Hey my car was just like yours fucked in the quarter panel all the shops back in Cali told me i needed to get a new one and weld it, but fuck i didnt trust that, and i had hella more dentes + holes.....than i went to Mexico (puerto vallarta) got my car dent free from EVERYWHERE......PLUS painted all just for 600 USD......beat that deal homie! LOL.......CORONA OWNS :cheers:


----------



## zellx2004 (Sep 30, 2004)

Loki said:


> Hey my car was just like yours fucked in the quarter panel all the shops back in Cali told me i needed to get a new one and weld it, but fuck i didnt trust that, and i had hella more dentes + holes.....than i went to Mexico (puerto vallarta) got my car dent free from EVERYWHERE......PLUS painted all just for 600 USD......beat that deal homie! LOL.......CORONA OWNS :cheers:


HAhahaha nice one, but for safety issues....I'm still a bit sketchy on that idea. I mean, who knows what else could be wrong with that car. The frame could be twisted, and cracked...


----------



## DriFtIN200sX (May 10, 2005)

zellx2004 said:


> HAhahaha nice one, but for safety issues....I'm still a bit sketchy on that idea. I mean, who knows what else could be wrong with that car. The frame could be twisted, and cracked...
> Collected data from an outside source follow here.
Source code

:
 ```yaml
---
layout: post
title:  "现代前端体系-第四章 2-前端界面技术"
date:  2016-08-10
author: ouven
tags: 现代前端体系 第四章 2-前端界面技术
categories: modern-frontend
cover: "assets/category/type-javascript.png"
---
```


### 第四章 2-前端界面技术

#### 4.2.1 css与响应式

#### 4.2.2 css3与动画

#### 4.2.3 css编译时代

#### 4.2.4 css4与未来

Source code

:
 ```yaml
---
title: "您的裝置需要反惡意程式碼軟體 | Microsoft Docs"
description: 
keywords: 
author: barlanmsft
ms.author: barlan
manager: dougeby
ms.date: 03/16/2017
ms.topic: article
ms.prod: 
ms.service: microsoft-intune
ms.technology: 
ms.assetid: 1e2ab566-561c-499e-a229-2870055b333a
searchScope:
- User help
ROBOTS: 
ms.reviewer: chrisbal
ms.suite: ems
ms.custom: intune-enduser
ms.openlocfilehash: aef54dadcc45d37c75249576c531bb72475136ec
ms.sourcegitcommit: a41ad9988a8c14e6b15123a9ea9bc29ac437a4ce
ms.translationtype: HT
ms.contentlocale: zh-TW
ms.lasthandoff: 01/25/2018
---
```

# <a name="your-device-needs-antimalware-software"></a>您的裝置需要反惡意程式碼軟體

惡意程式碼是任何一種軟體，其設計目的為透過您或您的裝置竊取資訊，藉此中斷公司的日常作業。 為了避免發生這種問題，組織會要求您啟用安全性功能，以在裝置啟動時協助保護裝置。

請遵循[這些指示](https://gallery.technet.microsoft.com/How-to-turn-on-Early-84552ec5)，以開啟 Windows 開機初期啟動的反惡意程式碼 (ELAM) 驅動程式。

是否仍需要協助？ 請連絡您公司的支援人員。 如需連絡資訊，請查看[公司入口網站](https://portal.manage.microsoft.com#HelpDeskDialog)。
hmm but you could tell if it was or not though right. ive already been driving like a mad man and taking it to abandoned parking lots to see whats up so far nothing bad . i am gonna get rollcages put in please believe that and the z bar from emracing for the back to prevent twist.


----------



## DriFtIN200sX (May 10, 2005)

Loki said:


> Hey my car was just like yours fucked in the quarter panel all the shops back in Cali told me i needed to get a new one and weld it, but fuck i didnt trust that, and i had hella more dentes + holes.....than i went to Mexico (puerto vallarta) got my car dent free from EVERYWHERE......PLUS painted all just for 600 USD......beat that deal homie! LOL.......CORONA OWNS :cheers:


hey it happens down there with that money you can make people belive you turn water into wine. how long did it last though? im not that far from the s.d area. either tjs just a few more blocks >_< :thumbup:


----------



## DriFtIN200sX (May 10, 2005)

well heres an update. my friend does welding on cars and hes doing it for 165.00 i got the door last week $37.00 today im gonna get the quarter panel for 84.00 using the reciprocating saw i got a lowes. yes a rental. so total 286.00 plus 300 for the car = 586 in total i spent on the car ill show pictures of the completed project hopefully i can do it by this weekend. IM STOKED!!!......mmm next up ENGINE SWAP!!!!


----------



## SonsofWisdom (Mar 29, 2004)

awesome...post some pics when the works done...well just the b-pillar...not totally done...I'de like to see the work...I'm sure I'll have to do some body work eventually to my baby


----------



## DriFtIN200sX (May 10, 2005)

*update*

Hey man i cant believe its been so well to update i finally found the quaeter panel about a month ago at a pick a part and well cutting the peice was hard as as i thought. i went with my check to pepboys to purchase the saws all tool fully charged it and got some 22-25 blades and headed from junk to junk. it sucked because it started to rain. rain in car=bad idea. but i think i been a trooper through all of this. i did get another door but it wont close so from the inside i have a bungee cord holding it tight and i have to get out of the passenger side. yeah i know  but i kept my head up and just kept on truckin! well when cutting the peice the battery died after working on taking the seat off and interior of the car and it sucked so i said forget it and i bought a quarter panel peice from a car. 240 you were right! the way i told her how i needed it cut i thought she follow but she did it the same way you described and i basically got half of the car. she charged me 200.00 pretty good deal youll see the pictures of how it looks as well and as far as me cutting it and them weld it is not going to happen because for one its way out of my leaugue and i want to get it done before monday sine its my only way of transportation. so the shop who i talked to said they can do it for 460.00 theyll pick up my car cut off the old peice and put the new panel on. Since then work at my old job got slow and i ended up leaving and family issues came i lost my uncle recently and my grandmother has passed away. But things have turned out for the better and i now have 2 jobs and more than enough to finish the work and get additional products. my mon-fri scedule work from 1am-6am drive 5 miles to my other job from 7-3:30 sleep around 6pm and do it again. Its hard but i think positive and all the times i have to get out of my passenger side or those seeing how my car looks like that keeps me just striving. so after this long speech the car will be done next weekend!!! on saturday morning definately! pictures will be posted from inside shots to the newer quarter panel to the finish looked. after that tuning work will begain as far as a rim and tire upgrade, then my brakes, and the lsd hmm well lsd later no drifting till i finish tuning.


----------



## zellx2004 (Sep 30, 2004)

answer me this, why in the world would they consider that totaled? I've seen worse, and it not be considered totaled. It looks like rust got under the paint. and a few dings. 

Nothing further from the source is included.